The police in Dublin, though, claimed otherwise and in a report prepared for the Department of Justice said there was no evidence that the Army Council was active in the South.
The report added: “There is clear evidence that a significant number of persons who have been associated with the PIRA remain criminally active, particularly in organised crime, and continue to associate together. They make full use of their ‘legacy’ reputations and in some cases their former terrorist tactics.” However there was no evidence that their activity was being ‘directed’ by the IRA leadership.
So the IRA was active and organised in the North but not in the South. Really?
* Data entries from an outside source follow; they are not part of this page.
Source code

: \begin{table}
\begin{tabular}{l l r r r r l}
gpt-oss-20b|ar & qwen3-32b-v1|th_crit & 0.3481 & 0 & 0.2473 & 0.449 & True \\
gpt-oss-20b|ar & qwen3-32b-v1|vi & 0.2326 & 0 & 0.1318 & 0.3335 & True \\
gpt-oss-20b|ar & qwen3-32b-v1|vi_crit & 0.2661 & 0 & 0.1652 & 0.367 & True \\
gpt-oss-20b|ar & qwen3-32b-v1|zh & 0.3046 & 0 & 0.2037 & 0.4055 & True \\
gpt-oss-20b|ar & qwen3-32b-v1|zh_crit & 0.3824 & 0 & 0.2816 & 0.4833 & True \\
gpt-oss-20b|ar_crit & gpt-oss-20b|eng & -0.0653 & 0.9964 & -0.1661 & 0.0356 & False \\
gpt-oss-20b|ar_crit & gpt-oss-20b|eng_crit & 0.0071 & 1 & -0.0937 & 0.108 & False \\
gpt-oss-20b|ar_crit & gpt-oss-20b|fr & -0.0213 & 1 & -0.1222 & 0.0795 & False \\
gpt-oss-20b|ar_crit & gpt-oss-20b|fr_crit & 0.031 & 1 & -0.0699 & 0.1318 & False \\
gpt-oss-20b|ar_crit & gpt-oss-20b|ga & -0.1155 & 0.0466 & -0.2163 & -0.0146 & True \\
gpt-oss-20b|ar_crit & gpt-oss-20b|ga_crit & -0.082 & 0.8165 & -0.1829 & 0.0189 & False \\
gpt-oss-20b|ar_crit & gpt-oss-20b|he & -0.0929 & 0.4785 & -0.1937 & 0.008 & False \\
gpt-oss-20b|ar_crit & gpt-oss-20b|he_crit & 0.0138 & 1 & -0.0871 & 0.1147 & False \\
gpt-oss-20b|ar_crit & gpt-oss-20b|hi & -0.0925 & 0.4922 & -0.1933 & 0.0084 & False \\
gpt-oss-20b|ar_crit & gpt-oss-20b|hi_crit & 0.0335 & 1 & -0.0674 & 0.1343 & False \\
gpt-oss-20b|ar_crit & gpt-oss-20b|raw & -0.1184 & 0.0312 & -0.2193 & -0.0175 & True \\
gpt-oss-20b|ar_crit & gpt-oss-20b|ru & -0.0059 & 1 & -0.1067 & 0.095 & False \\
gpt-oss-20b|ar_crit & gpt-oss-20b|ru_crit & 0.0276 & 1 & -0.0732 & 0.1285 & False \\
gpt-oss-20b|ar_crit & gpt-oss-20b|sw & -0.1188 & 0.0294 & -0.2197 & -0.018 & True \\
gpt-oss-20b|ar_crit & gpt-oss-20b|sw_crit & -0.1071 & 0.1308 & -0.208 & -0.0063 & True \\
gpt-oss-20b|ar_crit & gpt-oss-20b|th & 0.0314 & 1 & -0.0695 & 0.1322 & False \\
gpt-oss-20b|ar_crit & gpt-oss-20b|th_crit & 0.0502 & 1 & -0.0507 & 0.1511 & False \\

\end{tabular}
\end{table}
And then in the wake of the conviction of ‘Slab’ Murphy for tax evasion offences, an evident Gardai briefing to The Irish Times said that the Murphy faction of the IRA in South Armagh might break with Gerry Adams should the former Chief of Staff serve any prison time for his tax offences, causing a potentially serious split.
As hints to the judiciary go about what should happen to a convicted defendant when he appears in court for sentencing, this was as blatant as they get.
All of which is fertile material for a suspicious mind. Taken together, the Gardai message on these matters, composed it should be remembered within weeks of a general election, seems to take this form: ‘Gerry and the lads are no longer a threat to this state but their stability could be threatened by well armed dissidents and an angry ‘Slab’ Murphy.’
The next sentence (or unspoken piece of advice?) could easily take this form: ‘But if they get a decent vote in February, and ‘Slab’ gets a break in the Special Criminal Court, they, and the State, should be just okay!’
Ain’t Ireland just a wunnerful country?